LAUSR

One of the neuropathological features of Alzheimer's disease (AD) is the misfolding of amyloid-β to form amyloid aggregates, a process highly associated with biological membranes. However, how molecular chirality affects the amyloid formation on phospholipid surfaces has seldom been reported. Here, l- and d-aspartic acid-modified 1,2-dipalmitoyl-sn-glycero-3-phosphoethanolamine (l-/d-Asp–DPPE) is synthesized to construct chiral phospholipid bilayers. We discover that the l-Asp–DPPE liposomes slightly inhibit the Aβ(1–40) nucleation process but cannot affect the oligomer elongation process. By contrast, the d-Asp–DPPE liposomes strongly inhibit both nucleation and elongation of the peptide. Notably, l- and d-Asp–DPPE liposomes not only have good biocompatibility but can also rescue Aβ(1–40)-aggregation induced cytotoxicity with significant chiral discrimination, in which the cell viability is higher in the presence of d-Asp–DPPE liposomes.

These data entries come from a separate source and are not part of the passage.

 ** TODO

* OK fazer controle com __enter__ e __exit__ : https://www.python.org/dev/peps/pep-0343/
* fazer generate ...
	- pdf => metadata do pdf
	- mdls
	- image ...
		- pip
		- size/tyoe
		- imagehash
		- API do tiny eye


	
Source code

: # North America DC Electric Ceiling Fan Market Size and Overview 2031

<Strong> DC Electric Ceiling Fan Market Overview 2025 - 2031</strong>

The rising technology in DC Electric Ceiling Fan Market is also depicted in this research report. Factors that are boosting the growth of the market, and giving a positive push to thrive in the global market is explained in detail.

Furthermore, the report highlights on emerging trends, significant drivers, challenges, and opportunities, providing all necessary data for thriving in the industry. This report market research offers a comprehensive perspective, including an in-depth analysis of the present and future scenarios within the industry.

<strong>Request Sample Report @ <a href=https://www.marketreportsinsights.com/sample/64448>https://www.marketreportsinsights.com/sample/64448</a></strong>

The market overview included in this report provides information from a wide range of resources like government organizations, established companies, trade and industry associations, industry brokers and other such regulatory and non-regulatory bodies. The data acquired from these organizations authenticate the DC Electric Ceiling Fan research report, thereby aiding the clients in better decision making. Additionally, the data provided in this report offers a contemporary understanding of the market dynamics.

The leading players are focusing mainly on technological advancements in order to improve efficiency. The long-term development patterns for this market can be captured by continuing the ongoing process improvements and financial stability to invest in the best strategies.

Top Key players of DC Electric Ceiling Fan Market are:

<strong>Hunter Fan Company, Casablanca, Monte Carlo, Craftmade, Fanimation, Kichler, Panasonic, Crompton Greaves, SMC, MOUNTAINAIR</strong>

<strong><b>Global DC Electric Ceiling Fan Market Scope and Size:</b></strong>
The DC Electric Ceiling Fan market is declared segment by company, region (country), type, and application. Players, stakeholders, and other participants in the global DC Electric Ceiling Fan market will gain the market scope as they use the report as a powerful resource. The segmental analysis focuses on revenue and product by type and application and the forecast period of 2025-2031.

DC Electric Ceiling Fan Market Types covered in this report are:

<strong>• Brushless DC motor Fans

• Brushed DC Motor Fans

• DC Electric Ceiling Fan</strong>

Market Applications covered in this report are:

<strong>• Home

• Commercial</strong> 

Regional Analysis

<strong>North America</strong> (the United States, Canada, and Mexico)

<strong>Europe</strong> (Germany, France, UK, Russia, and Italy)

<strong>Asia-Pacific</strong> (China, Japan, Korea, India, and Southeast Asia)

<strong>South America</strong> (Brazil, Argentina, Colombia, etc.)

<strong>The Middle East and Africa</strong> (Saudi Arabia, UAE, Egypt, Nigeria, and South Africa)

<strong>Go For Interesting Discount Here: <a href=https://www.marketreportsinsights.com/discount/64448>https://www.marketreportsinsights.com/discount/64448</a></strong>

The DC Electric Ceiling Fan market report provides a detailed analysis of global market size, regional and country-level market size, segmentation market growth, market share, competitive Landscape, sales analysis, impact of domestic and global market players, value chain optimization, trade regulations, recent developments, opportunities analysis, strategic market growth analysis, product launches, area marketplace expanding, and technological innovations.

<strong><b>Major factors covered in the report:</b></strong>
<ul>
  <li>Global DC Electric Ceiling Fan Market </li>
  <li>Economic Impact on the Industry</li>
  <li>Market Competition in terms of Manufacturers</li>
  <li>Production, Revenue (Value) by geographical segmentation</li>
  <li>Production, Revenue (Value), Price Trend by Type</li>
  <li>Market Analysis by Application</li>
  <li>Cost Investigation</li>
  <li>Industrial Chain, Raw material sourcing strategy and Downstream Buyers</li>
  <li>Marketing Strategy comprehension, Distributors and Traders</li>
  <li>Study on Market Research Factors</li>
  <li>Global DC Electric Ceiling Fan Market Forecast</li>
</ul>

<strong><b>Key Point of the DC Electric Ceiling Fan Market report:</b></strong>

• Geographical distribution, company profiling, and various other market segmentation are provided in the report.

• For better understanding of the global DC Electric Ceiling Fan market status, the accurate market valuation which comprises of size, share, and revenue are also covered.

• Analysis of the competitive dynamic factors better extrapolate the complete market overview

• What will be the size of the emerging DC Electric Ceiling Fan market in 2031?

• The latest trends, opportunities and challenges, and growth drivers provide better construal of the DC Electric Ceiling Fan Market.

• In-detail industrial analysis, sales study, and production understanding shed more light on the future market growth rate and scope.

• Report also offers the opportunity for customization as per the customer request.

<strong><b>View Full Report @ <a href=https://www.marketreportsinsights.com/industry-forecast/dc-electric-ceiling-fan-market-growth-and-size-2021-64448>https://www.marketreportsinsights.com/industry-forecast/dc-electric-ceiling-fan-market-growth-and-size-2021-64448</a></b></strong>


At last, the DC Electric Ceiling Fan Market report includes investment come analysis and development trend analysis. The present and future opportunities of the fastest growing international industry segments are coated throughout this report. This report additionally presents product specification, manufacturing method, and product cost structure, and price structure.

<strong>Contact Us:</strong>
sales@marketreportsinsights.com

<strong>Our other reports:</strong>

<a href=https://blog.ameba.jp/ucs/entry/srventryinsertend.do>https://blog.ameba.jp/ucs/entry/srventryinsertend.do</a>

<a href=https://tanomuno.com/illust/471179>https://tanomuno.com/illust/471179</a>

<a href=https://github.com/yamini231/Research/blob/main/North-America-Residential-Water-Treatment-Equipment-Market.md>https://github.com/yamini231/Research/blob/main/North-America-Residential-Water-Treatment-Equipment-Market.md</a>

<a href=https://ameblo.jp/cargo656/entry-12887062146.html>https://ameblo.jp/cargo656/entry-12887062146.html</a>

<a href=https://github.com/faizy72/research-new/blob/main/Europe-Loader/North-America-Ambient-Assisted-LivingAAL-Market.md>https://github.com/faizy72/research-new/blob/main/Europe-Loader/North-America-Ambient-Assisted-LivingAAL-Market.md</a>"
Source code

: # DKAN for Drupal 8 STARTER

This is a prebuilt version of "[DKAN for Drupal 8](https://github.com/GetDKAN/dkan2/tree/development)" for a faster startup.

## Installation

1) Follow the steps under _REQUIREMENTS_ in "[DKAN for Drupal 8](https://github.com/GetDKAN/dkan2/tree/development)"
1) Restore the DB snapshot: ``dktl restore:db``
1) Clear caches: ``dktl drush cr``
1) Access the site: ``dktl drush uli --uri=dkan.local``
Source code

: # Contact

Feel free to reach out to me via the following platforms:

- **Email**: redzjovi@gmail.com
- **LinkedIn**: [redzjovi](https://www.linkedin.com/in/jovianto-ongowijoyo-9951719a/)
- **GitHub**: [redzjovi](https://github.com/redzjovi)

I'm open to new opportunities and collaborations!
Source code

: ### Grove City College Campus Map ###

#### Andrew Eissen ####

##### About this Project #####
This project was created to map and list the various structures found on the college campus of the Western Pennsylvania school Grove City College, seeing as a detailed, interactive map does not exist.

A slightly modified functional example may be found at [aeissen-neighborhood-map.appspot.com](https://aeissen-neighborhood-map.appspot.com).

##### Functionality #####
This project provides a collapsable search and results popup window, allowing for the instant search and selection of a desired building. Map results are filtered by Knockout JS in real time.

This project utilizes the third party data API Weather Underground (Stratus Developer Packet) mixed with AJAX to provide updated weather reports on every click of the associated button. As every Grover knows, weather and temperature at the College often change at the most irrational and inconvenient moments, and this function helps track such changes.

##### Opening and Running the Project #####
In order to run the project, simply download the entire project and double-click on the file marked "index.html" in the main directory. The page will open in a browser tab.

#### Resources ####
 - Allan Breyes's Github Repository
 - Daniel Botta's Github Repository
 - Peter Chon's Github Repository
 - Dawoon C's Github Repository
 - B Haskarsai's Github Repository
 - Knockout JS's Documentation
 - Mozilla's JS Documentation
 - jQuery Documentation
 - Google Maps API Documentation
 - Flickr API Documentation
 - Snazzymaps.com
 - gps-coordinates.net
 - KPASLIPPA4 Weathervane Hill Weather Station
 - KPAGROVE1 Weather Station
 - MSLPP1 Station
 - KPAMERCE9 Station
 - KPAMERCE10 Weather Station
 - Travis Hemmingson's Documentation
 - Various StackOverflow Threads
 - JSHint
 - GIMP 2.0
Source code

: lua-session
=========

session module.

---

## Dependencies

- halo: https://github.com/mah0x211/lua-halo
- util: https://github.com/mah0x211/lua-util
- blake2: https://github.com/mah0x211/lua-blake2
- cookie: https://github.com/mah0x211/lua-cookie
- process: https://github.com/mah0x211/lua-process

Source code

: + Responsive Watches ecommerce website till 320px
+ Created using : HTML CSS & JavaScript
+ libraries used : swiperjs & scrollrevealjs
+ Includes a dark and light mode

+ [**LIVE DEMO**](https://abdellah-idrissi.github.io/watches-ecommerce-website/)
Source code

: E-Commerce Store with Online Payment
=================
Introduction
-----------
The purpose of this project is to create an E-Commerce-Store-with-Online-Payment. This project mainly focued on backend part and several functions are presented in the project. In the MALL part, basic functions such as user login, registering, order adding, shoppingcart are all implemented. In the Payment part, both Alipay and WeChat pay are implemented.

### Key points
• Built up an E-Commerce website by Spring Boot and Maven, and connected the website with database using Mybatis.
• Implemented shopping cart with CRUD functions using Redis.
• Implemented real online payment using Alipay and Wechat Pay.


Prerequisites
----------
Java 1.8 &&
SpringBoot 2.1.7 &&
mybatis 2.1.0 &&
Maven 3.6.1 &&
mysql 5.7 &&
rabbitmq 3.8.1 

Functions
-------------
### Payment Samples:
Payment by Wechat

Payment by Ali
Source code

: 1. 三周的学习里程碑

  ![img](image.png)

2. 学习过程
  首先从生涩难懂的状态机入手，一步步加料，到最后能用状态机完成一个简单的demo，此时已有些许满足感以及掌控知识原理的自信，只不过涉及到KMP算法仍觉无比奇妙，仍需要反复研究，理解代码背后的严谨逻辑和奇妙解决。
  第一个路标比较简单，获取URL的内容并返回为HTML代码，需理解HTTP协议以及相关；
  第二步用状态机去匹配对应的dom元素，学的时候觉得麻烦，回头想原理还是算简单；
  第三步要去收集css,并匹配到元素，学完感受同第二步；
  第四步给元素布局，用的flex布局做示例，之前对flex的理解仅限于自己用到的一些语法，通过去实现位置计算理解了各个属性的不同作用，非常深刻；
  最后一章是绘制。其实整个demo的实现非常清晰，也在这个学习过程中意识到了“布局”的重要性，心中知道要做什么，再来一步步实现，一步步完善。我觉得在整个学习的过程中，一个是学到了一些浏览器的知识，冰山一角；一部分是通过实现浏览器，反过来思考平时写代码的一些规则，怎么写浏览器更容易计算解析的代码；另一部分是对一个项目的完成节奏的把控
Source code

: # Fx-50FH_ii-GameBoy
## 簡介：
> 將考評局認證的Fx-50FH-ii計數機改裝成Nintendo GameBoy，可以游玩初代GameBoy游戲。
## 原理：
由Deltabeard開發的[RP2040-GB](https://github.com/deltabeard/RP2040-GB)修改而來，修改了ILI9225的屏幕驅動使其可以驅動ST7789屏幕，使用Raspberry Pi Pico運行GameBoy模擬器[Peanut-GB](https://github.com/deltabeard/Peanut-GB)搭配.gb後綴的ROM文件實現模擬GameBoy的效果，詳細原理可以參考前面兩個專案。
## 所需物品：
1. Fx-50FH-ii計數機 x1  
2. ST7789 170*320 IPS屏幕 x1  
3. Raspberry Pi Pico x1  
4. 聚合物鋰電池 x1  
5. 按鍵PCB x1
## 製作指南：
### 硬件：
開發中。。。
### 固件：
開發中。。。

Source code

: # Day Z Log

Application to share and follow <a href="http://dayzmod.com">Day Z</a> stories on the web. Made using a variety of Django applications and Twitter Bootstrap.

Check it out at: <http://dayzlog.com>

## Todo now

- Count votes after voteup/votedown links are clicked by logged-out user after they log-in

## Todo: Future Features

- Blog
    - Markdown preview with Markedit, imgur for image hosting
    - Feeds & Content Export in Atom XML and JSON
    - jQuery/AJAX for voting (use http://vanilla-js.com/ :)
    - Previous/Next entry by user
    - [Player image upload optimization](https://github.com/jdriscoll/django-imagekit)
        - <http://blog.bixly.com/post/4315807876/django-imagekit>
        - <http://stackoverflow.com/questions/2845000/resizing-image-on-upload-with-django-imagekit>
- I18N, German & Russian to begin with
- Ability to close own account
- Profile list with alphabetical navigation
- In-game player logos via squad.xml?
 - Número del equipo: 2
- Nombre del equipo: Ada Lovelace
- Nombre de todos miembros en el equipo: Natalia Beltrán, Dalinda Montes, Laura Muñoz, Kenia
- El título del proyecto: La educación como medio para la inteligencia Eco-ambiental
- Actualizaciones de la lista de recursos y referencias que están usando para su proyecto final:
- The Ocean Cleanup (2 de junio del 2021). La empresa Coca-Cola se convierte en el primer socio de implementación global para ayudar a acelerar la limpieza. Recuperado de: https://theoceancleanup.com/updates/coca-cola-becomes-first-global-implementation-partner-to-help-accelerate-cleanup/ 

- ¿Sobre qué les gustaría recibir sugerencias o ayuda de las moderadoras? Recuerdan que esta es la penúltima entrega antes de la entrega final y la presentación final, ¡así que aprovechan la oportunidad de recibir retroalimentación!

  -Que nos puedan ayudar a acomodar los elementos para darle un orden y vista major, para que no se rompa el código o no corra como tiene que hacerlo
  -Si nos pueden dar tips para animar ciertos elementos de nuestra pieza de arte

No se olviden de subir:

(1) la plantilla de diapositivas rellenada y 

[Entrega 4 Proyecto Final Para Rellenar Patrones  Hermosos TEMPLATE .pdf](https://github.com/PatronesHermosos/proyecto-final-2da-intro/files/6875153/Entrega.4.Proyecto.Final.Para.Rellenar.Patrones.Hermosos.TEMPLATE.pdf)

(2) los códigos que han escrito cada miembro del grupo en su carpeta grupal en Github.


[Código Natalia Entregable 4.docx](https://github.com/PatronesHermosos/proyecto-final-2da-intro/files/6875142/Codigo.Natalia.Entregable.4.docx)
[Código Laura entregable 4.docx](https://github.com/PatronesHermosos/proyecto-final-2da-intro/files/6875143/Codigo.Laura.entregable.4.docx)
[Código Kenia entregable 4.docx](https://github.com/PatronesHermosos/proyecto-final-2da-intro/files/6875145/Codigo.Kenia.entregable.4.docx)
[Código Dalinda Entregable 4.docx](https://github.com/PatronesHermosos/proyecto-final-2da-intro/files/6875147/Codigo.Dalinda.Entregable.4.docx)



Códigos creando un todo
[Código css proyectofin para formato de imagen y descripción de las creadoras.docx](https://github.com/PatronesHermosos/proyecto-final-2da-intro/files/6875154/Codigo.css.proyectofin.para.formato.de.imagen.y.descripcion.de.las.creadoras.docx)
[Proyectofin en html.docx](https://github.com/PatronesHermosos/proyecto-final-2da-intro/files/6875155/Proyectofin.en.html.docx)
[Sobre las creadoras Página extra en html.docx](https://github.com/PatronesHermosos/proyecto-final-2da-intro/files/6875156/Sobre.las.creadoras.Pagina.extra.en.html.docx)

Mechanism analysis and molecular dynamics simulation clearly demonstrate that differential electrostatic interactions of Lys16 in Aβ(1–40) with l- or d-Asp on the phospholipid contribute to the remarkable chiral discrimination. This study provides a deeper understanding of the crucial amyloidosis process from the perspective of the chiral interface and reveals that the convergence of d-amino acids with the liposomes might be a feasible route for AD prevention.